Contrary to such mis-characterization of the "Dark Ages" of Catholic history, as any student of history can well attest, the period of the 5th through 14th centuries can be characterized as anything but "Dark." In the Eastern part of the Roman Empire, Byzantine culture, complete with iconographic art, the Divine Liturgy of St. John Chrysostom, the construction of Hagia Sophia Church in Constantinople and the Eastern Roman Emperor as Christ's representative on earth was anything but 'dark.' In fact, even at the ancillary campus of the college where I teach, Byzantine art (along with a Celtic cross, and various Egyptian and Jewish artifacts) rests right there in the display case as an example of the best of Indo-European art.
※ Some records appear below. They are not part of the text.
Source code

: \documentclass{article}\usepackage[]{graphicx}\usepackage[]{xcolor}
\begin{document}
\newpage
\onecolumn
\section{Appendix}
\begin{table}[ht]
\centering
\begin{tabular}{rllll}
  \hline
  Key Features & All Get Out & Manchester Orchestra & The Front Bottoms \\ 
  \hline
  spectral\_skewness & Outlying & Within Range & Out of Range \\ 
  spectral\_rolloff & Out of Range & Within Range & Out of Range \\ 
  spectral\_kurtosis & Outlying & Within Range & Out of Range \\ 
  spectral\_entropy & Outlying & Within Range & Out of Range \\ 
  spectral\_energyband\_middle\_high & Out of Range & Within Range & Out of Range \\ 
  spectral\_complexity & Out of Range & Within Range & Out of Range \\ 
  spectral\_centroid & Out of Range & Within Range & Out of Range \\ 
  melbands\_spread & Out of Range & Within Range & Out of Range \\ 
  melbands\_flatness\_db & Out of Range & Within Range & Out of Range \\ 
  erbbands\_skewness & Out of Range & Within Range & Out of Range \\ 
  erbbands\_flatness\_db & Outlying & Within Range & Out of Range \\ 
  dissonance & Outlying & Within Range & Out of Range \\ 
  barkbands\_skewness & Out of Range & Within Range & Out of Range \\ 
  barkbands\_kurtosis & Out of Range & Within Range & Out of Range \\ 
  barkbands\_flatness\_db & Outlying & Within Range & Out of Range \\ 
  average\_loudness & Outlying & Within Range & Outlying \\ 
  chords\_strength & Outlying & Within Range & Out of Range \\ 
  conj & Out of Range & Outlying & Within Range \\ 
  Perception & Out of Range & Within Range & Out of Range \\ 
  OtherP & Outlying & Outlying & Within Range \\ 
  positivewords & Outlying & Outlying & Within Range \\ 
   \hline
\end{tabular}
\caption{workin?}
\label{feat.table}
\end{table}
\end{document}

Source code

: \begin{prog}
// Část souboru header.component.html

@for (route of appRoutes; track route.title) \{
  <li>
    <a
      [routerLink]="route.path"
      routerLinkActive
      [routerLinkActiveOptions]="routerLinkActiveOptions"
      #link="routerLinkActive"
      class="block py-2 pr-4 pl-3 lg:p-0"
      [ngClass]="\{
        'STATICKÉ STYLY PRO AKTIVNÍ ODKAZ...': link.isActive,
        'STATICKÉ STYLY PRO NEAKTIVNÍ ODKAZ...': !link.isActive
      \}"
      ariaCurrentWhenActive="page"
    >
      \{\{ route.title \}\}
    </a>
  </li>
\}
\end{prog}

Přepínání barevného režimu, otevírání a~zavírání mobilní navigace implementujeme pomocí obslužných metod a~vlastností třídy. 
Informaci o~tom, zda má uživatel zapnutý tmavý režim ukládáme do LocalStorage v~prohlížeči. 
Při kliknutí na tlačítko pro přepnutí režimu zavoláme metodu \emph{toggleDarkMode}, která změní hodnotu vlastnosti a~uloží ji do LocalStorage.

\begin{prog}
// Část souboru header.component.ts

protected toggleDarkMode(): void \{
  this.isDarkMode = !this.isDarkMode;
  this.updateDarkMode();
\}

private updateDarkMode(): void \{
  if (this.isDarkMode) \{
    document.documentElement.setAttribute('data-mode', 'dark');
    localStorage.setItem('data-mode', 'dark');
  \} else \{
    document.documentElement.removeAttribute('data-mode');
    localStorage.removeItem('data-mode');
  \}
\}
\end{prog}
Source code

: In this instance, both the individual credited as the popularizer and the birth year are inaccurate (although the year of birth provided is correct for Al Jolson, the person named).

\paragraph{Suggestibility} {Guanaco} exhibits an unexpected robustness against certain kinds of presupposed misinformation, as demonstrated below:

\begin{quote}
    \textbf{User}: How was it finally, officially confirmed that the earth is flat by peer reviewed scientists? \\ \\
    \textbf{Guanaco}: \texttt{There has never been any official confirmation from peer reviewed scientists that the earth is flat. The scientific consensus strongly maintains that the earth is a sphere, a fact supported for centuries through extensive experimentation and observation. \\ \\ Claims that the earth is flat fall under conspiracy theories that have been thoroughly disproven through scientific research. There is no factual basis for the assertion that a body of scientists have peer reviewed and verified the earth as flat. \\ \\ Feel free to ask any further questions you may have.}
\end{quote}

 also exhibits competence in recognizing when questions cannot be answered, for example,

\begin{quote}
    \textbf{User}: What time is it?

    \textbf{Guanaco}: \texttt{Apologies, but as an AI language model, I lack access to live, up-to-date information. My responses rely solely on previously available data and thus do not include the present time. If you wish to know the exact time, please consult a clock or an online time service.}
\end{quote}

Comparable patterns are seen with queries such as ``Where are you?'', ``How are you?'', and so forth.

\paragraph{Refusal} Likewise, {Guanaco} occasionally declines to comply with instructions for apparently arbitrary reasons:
Granted, the Christian Imperium of the East (including ironically enough Greece, the "cradle" of philosophy to include "applied ethics" a la Plato and Aristotle!) did outshine the fractured kingdom of the West, divided politically, yet nonetheless unified culturally and religiously under the Pontiff of the Catholic Church, the Pope. Yet, even within such supposed "Dark Ages" of political fragmentation, historically, Christian Imperium still lived on, most notably with the crowning of Charles the Great (a.k.a. Charlemagne) as Holy Roman Emperor over what is now France, Germany and Italy in 800 A.D. To the Franks, Charlemagne and his papal coronation was "far from 'dark," but instead represented CONQUEST and cultural vitality. Granted, learning at this time was centered in the monasteries, complete with squadrons of monks dedicated to hand-copying the Biblical text and other ancient documents, but the time of the high middle ages (pre-Aquinas) was anything but "Dark."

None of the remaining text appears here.